En el coliseo navarro se asientan los equipos con una premisa muy clara, hay que luchar con una intensidad y con el ardor que caracterizó en la Edad Media a los guerreros que guerreaban por el símbolo de la cruz en las Cruzadas. Únicamente con ese planteamiento que raya el fundamentalismo se puede optar al triunfo. Con todo el partido parecía abocado a la igualada y parecía complicado explicar esa paridad sin alteración en el marcador a la vista de la avalancha de ocasiones de gol contabilizadas por las dos escuadras que contendían a la hora del Ángelus. Parecía que todo estaba escrito cuando el cronómetro se dirigía hacia el minuto noventa, pero restaba el epílogo. Y a veces el final condensa lo más llamativo y determinante de una obra. En ese sentido, el foco de la acción se materializó en el interior del área de Andrés. Una tarascada sobre Rubén concluyó con Teixeira Vitienes apuntando en dirección hacia el punto fatídico que significa la pena máxima.
No obstante, el gol llegó con suspenso. En realidad, la consecución del gol fue en consonancia con la falta de acierto exhibido durante la confrontación. Pateó Pape Diop, rechazó el arquero navarro y ajustició con furia Xumetra. El cielo y el infierno parecieron fundirse en apenas unas décimas de segundo interminables para las dos sociedades. Quizás el Levante fundamentara el triunfo en su innegable capacidad de adaptación al enfrentamiento. Sufrió los rigores de la superioridad planteada por Osasuna en los instantes iniciales del encuentro. Y se agarró, durante esa fase, a los guantes consistentes y recios de Keylor Navas. El arquero emergió para alzar un pétreo muro ante su arco. Oriol probó los reflejos felinos y la agilidad del cancerbero costarricense. El Levante fue creciendo y adquiriendo mayor calado al paso de los minutos. Y no existe mejor indicativo que las razzias provocadas por Baba. El atacante aparece en todos los saraos ofensivos en los que participa su equipo.

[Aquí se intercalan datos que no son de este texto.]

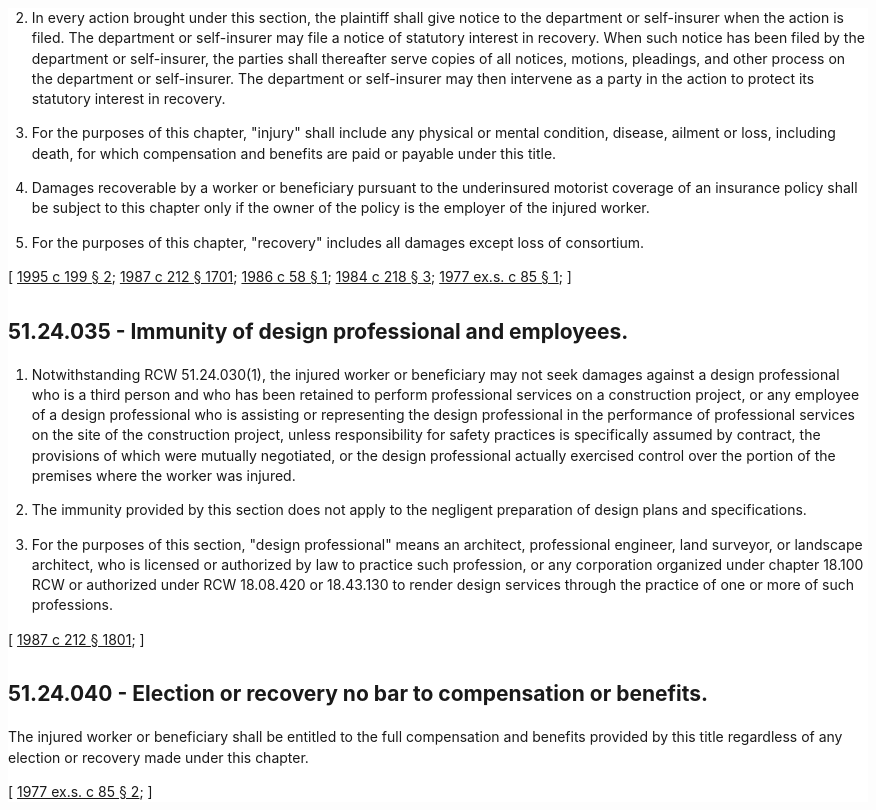 2. In every action brought under this section, the plaintiff shall give notice to the department or self-insurer when the action is filed. The department or self-insurer may file a notice of statutory interest in recovery. When such notice has been filed by the department or self-insurer, the parties shall thereafter serve copies of all notices, motions, pleadings, and other process on the department or self-insurer. The department or self-insurer may then intervene as a party in the action to protect its statutory interest in recovery.

3. For the purposes of this chapter, "injury" shall include any physical or mental condition, disease, ailment or loss, including death, for which compensation and benefits are paid or payable under this title.

4. Damages recoverable by a worker or beneficiary pursuant to the underinsured motorist coverage of an insurance policy shall be subject to this chapter only if the owner of the policy is the employer of the injured worker.

5. For the purposes of this chapter, "recovery" includes all damages except loss of consortium.

\[ [1995 c 199 § 2](http://lawfilesext.leg.wa.gov/biennium/1995-96/Pdf/Bills/Session%20Laws/Senate/5399.SL.pdf?cite=1995%20c%20199%20§%202); [1987 c 212 § 1701](http://leg.wa.gov/CodeReviser/documents/sessionlaw/1987c212.pdf?cite=1987%20c%20212%20§%201701); [1986 c 58 § 1](http://leg.wa.gov/CodeReviser/documents/sessionlaw/1986c58.pdf?cite=1986%20c%2058%20§%201); [1984 c 218 § 3](http://leg.wa.gov/CodeReviser/documents/sessionlaw/1984c218.pdf?cite=1984%20c%20218%20§%203); [1977 ex.s. c 85 § 1](http://leg.wa.gov/CodeReviser/documents/sessionlaw/1977ex1c85.pdf?cite=1977%20ex.s.%20c%2085%20§%201); \]

## 51.24.035 - Immunity of design professional and employees.
1. Notwithstanding RCW 51.24.030(1), the injured worker or beneficiary may not seek damages against a design professional who is a third person and who has been retained to perform professional services on a construction project, or any employee of a design professional who is assisting or representing the design professional in the performance of professional services on the site of the construction project, unless responsibility for safety practices is specifically assumed by contract, the provisions of which were mutually negotiated, or the design professional actually exercised control over the portion of the premises where the worker was injured.

2. The immunity provided by this section does not apply to the negligent preparation of design plans and specifications.

3. For the purposes of this section, "design professional" means an architect, professional engineer, land surveyor, or landscape architect, who is licensed or authorized by law to practice such profession, or any corporation organized under chapter 18.100 RCW or authorized under RCW 18.08.420 or 18.43.130 to render design services through the practice of one or more of such professions.

\[ [1987 c 212 § 1801](http://leg.wa.gov/CodeReviser/documents/sessionlaw/1987c212.pdf?cite=1987%20c%20212%20§%201801); \]

## 51.24.040 - Election or recovery no bar to compensation or benefits.
The injured worker or beneficiary shall be entitled to the full compensation and benefits provided by this title regardless of any election or recovery made under this chapter.

\[ [1977 ex.s. c 85 § 2](http://leg.wa.gov/CodeReviser/documents/sessionlaw/1977ex1c85.pdf?cite=1977%20ex.s.%20c%2085%20§%202); \]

En realidad, su lucha es inquebrantable. Baba se mueve con soltura por todos los espacios del ataque, fija a los centrales y provoca una lucha sin cuartel en acciones aéreas y terrestres. Únicamente le falta concretar el gol, pero cuenta con el apoyo de sus compañeros y no debe perder la fe en el gol. Con Baba liderando el ataque y con Pape Diop a los mandos de la medular, el duelo varió en el segundo capítulo. El paso por el vestuario propició un Levante más decidido y punzante. La aparición de Xumetra generó más verticalidad y profundidad. Y mayores argumentos en el apartado ofensivo. Su puesta en acción fue inmaculada y concluyó con una colada que finalizó con éxito Baba aunque la diana quedó invalidada por un fuera de juego que no existió. El Levante fue engullendo a su rival. El equipo granota suele masticar a su adversario hasta llevarlo a la confusión. El gol rondaba la meta de Andrés aunque se resistía hasta que surgió Xumetra para certificar la segunda victoria del curso.